最後は日本代表と致しまして、北斎にするか非常に迷いましたが、ここは歌川広重にしました。時は江戸時代、火消しの息子として生まれた、世界的に有名な浮世絵師であります。ゴッホやモネがホイッスラーが、こぞって模写や真似をし、明治時代の欧州でジャポニスム、という日本礼賛の大ムーヴメントが起きたぐらいですから、その実力は推して知るべしでしょう。かの有名な東海道五十三次、富士三十六景、江戸名所百景、見惚れる程美しいと思います。
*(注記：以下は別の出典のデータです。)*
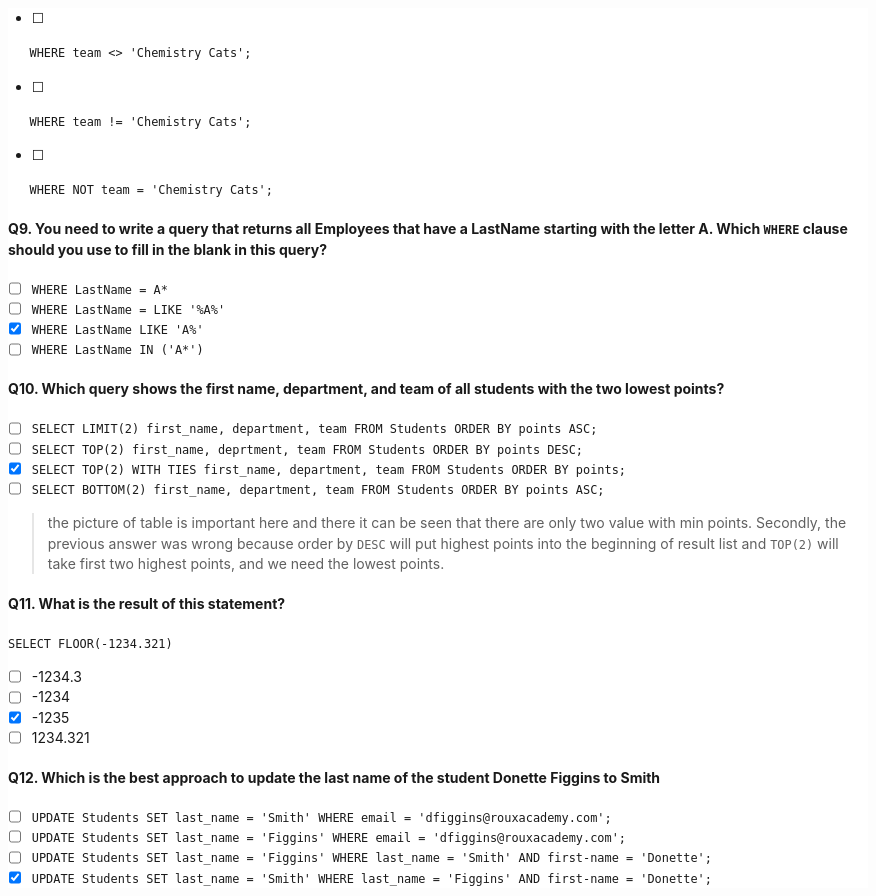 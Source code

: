 - [ ]

```SELECT * FROM Students
   WHERE team <> 'Chemistry Cats';
```

- [ ]

```SELECT * FROM Students
   WHERE team != 'Chemistry Cats';
```

- [ ]

```SELECT * FROM Students
   WHERE NOT team = 'Chemistry Cats';
```

#### Q9. You need to write a query that returns all Employees that have a LastName starting with the letter A. Which `WHERE` clause should you use to fill in the blank in this query?

- [ ] `WHERE LastName = A*`
- [ ] `WHERE LastName = LIKE '%A%'`
- [x] `WHERE LastName LIKE 'A%'`
- [ ] `WHERE LastName IN ('A*')`

#### Q10. Which query shows the first name, department, and team of all students with the two lowest points?

- [ ] `SELECT LIMIT(2) first_name, department, team FROM Students ORDER BY points ASC;`
- [ ] `SELECT TOP(2) first_name, deprtment, team FROM Students ORDER BY points DESC;`
- [x] `SELECT TOP(2) WITH TIES first_name, department, team FROM Students ORDER BY points;`
- [ ] `SELECT BOTTOM(2) first_name, department, team FROM Students ORDER BY points ASC;`

> the picture of table is important here and there it can be seen that there are only two value with min points. Secondly, the previous answer was wrong because order by `DESC` will put highest points into the beginning of result list and `TOP(2)` will take first two highest points, and we need the lowest points.

#### Q11. What is the result of this statement?

```tsql
SELECT FLOOR(-1234.321)
```

- [ ] -1234.3
- [ ] -1234
- [x] -1235
- [ ] 1234.321

#### Q12. Which is the best approach to update the last name of the student Donette Figgins to Smith

- [ ] `UPDATE Students SET last_name = 'Smith' WHERE email = 'dfiggins@rouxacademy.com';`
- [ ] `UPDATE Students SET last_name = 'Figgins' WHERE email = 'dfiggins@rouxacademy.com';`
- [ ] `UPDATE Students SET last_name = 'Figgins' WHERE last_name = 'Smith' AND first-name = 'Donette';`
- [x] `UPDATE Students SET last_name = 'Smith' WHERE last_name = 'Figgins' AND first-name = 'Donette';`
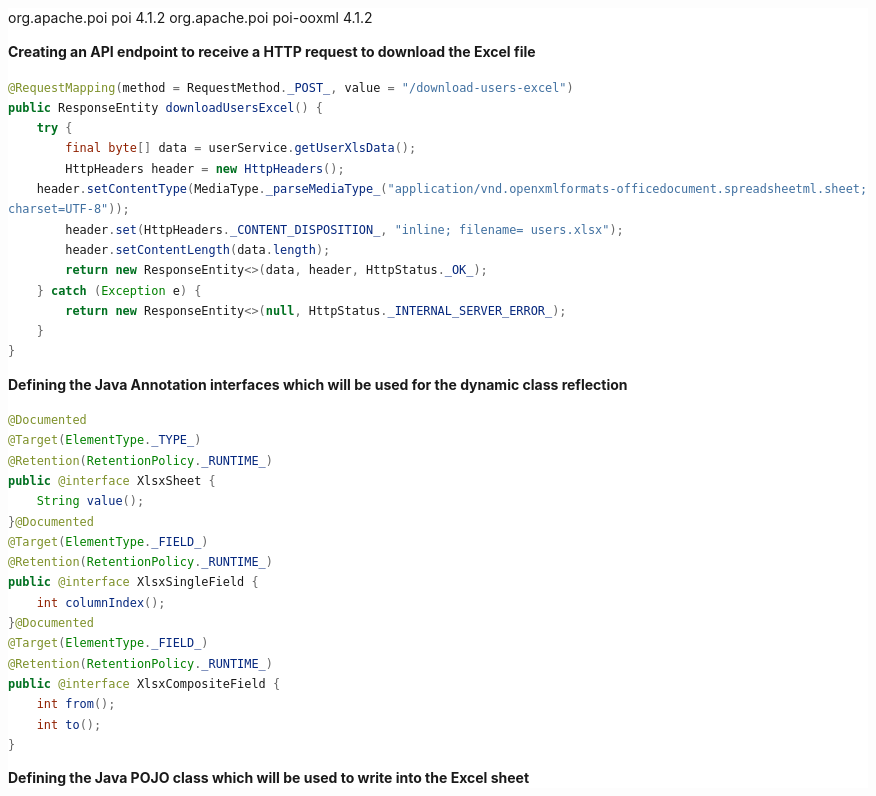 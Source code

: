 <dependency>  
   <groupId>org.apache.poi</groupId>  
   <artifactId>poi</artifactId>  
   <version>4.1.2</version>  
</dependency>  
<dependency>  
   <groupId>org.apache.poi</groupId>  
   <artifactId>poi-ooxml</artifactId>  
   <version>4.1.2</version>  
</dependency>

**Creating an API endpoint to receive a HTTP request to download the Excel file**

```java
@RequestMapping(method = RequestMethod._POST_, value = "/download-users-excel")  
public ResponseEntity downloadUsersExcel() {  
    try {  
        final byte[] data = userService.getUserXlsData();  
        HttpHeaders header = new HttpHeaders();  
    header.setContentType(MediaType._parseMediaType_("application/vnd.openxmlformats-officedocument.spreadsheetml.sheet;charset=UTF-8"));  
        header.set(HttpHeaders._CONTENT_DISPOSITION_, "inline; filename= users.xlsx");  
        header.setContentLength(data.length);  
        return new ResponseEntity<>(data, header, HttpStatus._OK_);  
    } catch (Exception e) {  
        return new ResponseEntity<>(null, HttpStatus._INTERNAL_SERVER_ERROR_);  
    }  
}

```
**Defining the Java Annotation interfaces which will be used for the dynamic class reflection**

```java
@Documented  
@Target(ElementType._TYPE_)  
@Retention(RetentionPolicy._RUNTIME_)  
public @interface XlsxSheet {  
    String value();  
}@Documented  
@Target(ElementType._FIELD_)  
@Retention(RetentionPolicy._RUNTIME_)  
public @interface XlsxSingleField {  
    int columnIndex();  
}@Documented  
@Target(ElementType._FIELD_)  
@Retention(RetentionPolicy._RUNTIME_)  
public @interface XlsxCompositeField {  
    int from();  
    int to();  
}

```
**Defining the Java POJO class which will be used to write into the Excel sheet**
その大胆な構図、鮮やかな色彩感覚、思いきったデフォルメ、俯瞰にズームアップ、それを江戸時代に編み出してるんですから、僕が犬ならば、お腹を出してキューンと鳴いて降参している所でありまして、この天才に対し、まず起立、脱帽、最敬礼であります!!この人の色はやはり、河や海や着物を美しい藍色で表現し、ヒロシゲブルー、と言う言葉が出来た程大絶賛された、青でしょうね。僕、国立博物館とニューオータニ美術館で観る事が出来ましたが、感動のあまり、暫くその場を動けませんでした。非常に残念なのは、メトロポリタンやボストンにブルックリンと、アメリカの方や、欧州の美術館に広重の絵が多く揃っている事なんですね。これ、何とか買い戻したいものです。

いや~、絵の話になると、ついつい時を忘れてしまいます。偶然ですが、ターナーの黄色、デュフィの赤、広重の青と三色揃いまして、これではまるで信号機か、床屋さんの前でクルクル廻る奴、はたまたルーマニアかコロンビアの国旗になってしまいました。そろそろお昼でお腹の虫も鳴いて来ましたし、今日は三色ご飯でも食べようかしら!?